# [Exercise details]
Please print every record below exactly as it reads.

# [Task material]
Start of Block
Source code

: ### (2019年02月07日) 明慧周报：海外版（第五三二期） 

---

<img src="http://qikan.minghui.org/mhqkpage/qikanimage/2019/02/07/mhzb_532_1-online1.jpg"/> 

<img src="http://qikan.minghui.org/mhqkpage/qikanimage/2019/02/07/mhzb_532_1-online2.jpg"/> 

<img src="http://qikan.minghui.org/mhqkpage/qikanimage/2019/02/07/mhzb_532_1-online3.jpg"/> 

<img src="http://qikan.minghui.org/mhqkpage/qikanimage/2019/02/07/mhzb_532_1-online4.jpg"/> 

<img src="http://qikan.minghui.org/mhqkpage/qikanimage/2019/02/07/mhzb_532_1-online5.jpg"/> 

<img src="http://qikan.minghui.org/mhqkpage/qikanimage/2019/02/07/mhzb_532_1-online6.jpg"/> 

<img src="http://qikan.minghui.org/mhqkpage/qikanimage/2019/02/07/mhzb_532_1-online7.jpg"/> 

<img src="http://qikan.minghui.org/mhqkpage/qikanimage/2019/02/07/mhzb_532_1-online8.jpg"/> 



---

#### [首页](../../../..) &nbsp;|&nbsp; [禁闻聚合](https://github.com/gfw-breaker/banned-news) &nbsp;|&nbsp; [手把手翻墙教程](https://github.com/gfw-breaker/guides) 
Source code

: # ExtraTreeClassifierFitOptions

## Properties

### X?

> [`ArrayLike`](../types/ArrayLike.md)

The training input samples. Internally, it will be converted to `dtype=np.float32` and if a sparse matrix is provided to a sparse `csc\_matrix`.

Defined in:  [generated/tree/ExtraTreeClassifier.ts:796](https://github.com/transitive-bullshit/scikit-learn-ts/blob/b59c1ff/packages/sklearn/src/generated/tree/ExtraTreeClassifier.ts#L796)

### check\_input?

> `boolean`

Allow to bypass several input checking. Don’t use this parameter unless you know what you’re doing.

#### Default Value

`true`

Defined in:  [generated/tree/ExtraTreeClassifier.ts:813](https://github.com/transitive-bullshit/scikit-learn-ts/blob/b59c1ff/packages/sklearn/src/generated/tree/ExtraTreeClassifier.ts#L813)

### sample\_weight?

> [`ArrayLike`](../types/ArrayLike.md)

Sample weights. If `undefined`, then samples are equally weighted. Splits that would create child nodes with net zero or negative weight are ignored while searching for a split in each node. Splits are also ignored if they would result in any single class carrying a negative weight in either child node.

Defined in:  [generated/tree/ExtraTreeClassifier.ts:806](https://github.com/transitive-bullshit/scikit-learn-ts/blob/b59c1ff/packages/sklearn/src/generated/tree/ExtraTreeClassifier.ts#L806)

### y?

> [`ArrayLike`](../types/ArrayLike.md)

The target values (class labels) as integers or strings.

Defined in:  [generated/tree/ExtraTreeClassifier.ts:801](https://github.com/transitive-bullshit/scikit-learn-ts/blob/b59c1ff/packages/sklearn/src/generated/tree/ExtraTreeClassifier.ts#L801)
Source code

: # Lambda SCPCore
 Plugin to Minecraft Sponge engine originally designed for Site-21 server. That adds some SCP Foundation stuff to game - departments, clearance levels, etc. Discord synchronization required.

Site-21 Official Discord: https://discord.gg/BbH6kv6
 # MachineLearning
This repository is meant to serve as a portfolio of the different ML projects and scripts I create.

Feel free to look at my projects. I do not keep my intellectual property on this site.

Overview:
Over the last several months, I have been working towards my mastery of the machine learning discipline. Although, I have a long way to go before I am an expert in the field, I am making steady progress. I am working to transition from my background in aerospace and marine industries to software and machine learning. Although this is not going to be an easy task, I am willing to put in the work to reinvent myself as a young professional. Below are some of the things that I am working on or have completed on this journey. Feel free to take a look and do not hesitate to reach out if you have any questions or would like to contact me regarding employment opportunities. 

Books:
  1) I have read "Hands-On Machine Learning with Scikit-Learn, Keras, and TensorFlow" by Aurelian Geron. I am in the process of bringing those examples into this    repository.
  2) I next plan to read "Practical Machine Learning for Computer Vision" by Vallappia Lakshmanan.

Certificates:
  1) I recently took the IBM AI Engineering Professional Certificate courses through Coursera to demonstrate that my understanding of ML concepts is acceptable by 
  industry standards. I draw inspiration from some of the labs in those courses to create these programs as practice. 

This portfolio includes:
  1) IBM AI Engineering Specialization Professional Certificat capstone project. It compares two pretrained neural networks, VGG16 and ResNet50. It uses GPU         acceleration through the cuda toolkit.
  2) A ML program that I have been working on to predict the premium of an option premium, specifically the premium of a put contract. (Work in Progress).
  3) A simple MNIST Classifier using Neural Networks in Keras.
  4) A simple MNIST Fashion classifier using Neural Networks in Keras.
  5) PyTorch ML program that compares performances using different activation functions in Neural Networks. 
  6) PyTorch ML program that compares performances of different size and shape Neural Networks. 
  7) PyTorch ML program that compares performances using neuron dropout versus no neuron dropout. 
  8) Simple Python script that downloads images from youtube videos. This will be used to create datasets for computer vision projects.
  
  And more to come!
End of Block
# [Response area]
Source code

: ### (2019年02月07日) 明慧周报：海外版（第五三二期） 

---

<img src="http://qikan.minghui.org/mhqkpage/qikanimage/2019/02/07/mhzb_532_1-online1.jpg"/> 

<img src="http://qikan.minghui.org/mhqkpage/qikanimage/2019/02/07/mhzb_532_1-online2.jpg"/> 

<img src="http://qikan.minghui.org/mhqkpage/qikanimage/2019/02/07/mhzb_532_1-online3.jpg"/> 

<img src="http://qikan.minghui.org/mhqkpage/qikanimage/2019/02/07/mhzb_532_1-online4.jpg"/> 

<img src="http://qikan.minghui.org/mhqkpage/qikanimage/2019/02/07/mhzb_532_1-online5.jpg"/> 

<img src="http://qikan.minghui.org/mhqkpage/qikanimage/2019/02/07/mhzb_532_1-online6.jpg"/> 

<img src="http://qikan.minghui.org/mhqkpage/qikanimage/2019/02/07/mhzb_532_1-online7.jpg"/> 

<img src="http://qikan.minghui.org/mhqkpage/qikanimage/2019/02/07/mhzb_532_1-online8.jpg"/> 



---

#### [首页](../../../..) &nbsp;|&nbsp; [禁闻聚合](https://github.com/gfw-breaker/banned-news) &nbsp;|&nbsp; [手把手翻墙教程](https://github.com/gfw-breaker/guides) 
Source code

: # ExtraTreeClassifierFitOptions

## Properties

### X?

> [`ArrayLike`](../types/ArrayLike.md)

The training input samples. Internally, it will be converted to `dtype=np.float32` and if a sparse matrix is provided to a sparse `csc\_matrix`.

Defined in:  [generated/tree/ExtraTreeClassifier.ts:796](https://github.com/transitive-bullshit/scikit-learn-ts/blob/b59c1ff/packages/sklearn/src/generated/tree/ExtraTreeClassifier.ts#L796)

### check\_input?

> `boolean`

Allow to bypass several input checking. Don’t use this parameter unless you know what you’re doing.

#### Default Value

`true`

Defined in:  [generated/tree/ExtraTreeClassifier.ts:813](https://github.com/transitive-bullshit/scikit-learn-ts/blob/b59c1ff/packages/sklearn/src/generated/tree/ExtraTreeClassifier.ts#L813)

### sample\_weight?

> [`ArrayLike`](../types/ArrayLike.md)

Sample weights. If `undefined`, then samples are equally weighted. Splits that would create child nodes with net zero or negative weight are ignored while searching for a split in each node. Splits are also ignored if they would result in any single class carrying a negative weight in either child node.

Defined in:  [generated/tree/ExtraTreeClassifier.ts:806](https://github.com/transitive-bullshit/scikit-learn-ts/blob/b59c1ff/packages/sklearn/src/generated/tree/ExtraTreeClassifier.ts#L806)

### y?

> [`ArrayLike`](../types/ArrayLike.md)

The target values (class labels) as integers or strings.

Defined in:  [generated/tree/ExtraTreeClassifier.ts:801](https://github.com/transitive-bullshit/scikit-learn-ts/blob/b59c1ff/packages/sklearn/src/generated/tree/ExtraTreeClassifier.ts#L801)
Source code

: # Lambda SCPCore
 Plugin to Minecraft Sponge engine originally designed for Site-21 server. That adds some SCP Foundation stuff to game - departments, clearance levels, etc. Discord synchronization required.

Site-21 Official Discord: https://discord.gg/BbH6kv6
 # MachineLearning
This repository is meant to serve as a portfolio of the different ML projects and scripts I create.

Feel free to look at my projects. I do not keep my intellectual property on this site.

Overview:
Over the last several months, I have been working towards my mastery of the machine learning discipline. Although, I have a long way to go before I am an expert in the field, I am making steady progress. I am working to transition from my background in aerospace and marine industries to software and machine learning. Although this is not going to be an easy task, I am willing to put in the work to reinvent myself as a young professional. Below are some of the things that I am working on or have completed on this journey. Feel free to take a look and do not hesitate to reach out if you have any questions or would like to contact me regarding employment opportunities. 

Books:
  1) I have read "Hands-On Machine Learning with Scikit-Learn, Keras, and TensorFlow" by Aurelian Geron. I am in the process of bringing those examples into this    repository.
  2) I next plan to read "Practical Machine Learning for Computer Vision" by Vallappia Lakshmanan.

Certificates:
  1) I recently took the IBM AI Engineering Professional Certificate courses through Coursera to demonstrate that my understanding of ML concepts is acceptable by 
  industry standards. I draw inspiration from some of the labs in those courses to create these programs as practice. 

This portfolio includes:
  1) IBM AI Engineering Specialization Professional Certificat capstone project. It compares two pretrained neural networks, VGG16 and ResNet50. It uses GPU         acceleration through the cuda toolkit.
  2) A ML program that I have been working on to predict the premium of an option premium, specifically the premium of a put contract. (Work in Progress).
  3) A simple MNIST Classifier using Neural Networks in Keras.
  4) A simple MNIST Fashion classifier using Neural Networks in Keras.
  5) PyTorch ML program that compares performances using different activation functions in Neural Networks. 
  6) PyTorch ML program that compares performances of different size and shape Neural Networks. 
  7) PyTorch ML program that compares performances using neuron dropout versus no neuron dropout. 
  8) Simple Python script that downloads images from youtube videos. This will be used to create datasets for computer vision projects.
  
  And more to come!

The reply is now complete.